*ABOUT THIS TASK*. Write only the number of lines in the entries below that contain the word "collected".

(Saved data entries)
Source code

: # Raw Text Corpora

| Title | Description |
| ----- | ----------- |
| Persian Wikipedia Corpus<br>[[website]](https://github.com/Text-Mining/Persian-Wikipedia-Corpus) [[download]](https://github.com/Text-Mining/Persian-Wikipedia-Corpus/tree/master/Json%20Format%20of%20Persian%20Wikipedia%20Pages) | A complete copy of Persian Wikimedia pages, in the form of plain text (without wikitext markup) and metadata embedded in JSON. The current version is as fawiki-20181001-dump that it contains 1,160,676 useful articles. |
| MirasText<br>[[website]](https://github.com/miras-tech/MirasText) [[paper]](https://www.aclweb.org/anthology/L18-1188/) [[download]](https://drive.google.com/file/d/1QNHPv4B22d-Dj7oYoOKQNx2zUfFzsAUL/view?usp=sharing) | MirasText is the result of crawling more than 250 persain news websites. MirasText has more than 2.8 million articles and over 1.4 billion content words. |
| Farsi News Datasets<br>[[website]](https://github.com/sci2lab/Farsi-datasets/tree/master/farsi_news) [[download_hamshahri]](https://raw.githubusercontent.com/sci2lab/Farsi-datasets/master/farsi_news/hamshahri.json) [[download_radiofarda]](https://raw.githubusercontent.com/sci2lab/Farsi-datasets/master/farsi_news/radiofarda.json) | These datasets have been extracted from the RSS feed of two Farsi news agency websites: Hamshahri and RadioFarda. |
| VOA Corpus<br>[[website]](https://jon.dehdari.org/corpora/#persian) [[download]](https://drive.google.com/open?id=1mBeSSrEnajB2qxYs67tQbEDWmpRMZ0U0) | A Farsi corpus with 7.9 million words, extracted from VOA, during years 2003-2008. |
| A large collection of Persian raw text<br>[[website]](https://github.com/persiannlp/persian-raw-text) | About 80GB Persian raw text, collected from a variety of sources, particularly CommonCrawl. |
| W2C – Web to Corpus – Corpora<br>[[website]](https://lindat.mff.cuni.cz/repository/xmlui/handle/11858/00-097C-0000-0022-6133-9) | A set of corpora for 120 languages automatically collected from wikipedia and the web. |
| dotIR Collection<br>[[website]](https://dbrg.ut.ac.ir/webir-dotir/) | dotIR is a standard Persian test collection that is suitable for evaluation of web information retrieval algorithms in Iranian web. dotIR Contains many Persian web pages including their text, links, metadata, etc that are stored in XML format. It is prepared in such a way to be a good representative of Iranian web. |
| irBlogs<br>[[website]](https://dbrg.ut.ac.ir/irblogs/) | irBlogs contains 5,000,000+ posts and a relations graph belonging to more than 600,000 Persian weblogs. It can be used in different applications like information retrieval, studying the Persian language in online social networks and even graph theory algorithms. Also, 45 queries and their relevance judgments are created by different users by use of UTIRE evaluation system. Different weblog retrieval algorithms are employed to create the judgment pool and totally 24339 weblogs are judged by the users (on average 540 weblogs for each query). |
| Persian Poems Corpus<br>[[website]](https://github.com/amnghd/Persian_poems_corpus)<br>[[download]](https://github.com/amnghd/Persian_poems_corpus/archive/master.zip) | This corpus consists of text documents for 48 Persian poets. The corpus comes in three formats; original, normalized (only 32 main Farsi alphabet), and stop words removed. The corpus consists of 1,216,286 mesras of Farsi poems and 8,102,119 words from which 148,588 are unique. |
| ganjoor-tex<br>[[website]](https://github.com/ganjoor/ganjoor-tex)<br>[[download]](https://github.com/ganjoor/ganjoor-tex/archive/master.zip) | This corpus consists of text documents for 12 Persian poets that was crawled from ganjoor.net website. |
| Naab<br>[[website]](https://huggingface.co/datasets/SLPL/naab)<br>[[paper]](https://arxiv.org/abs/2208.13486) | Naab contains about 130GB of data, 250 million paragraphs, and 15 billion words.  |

*TASK RESULT*. 2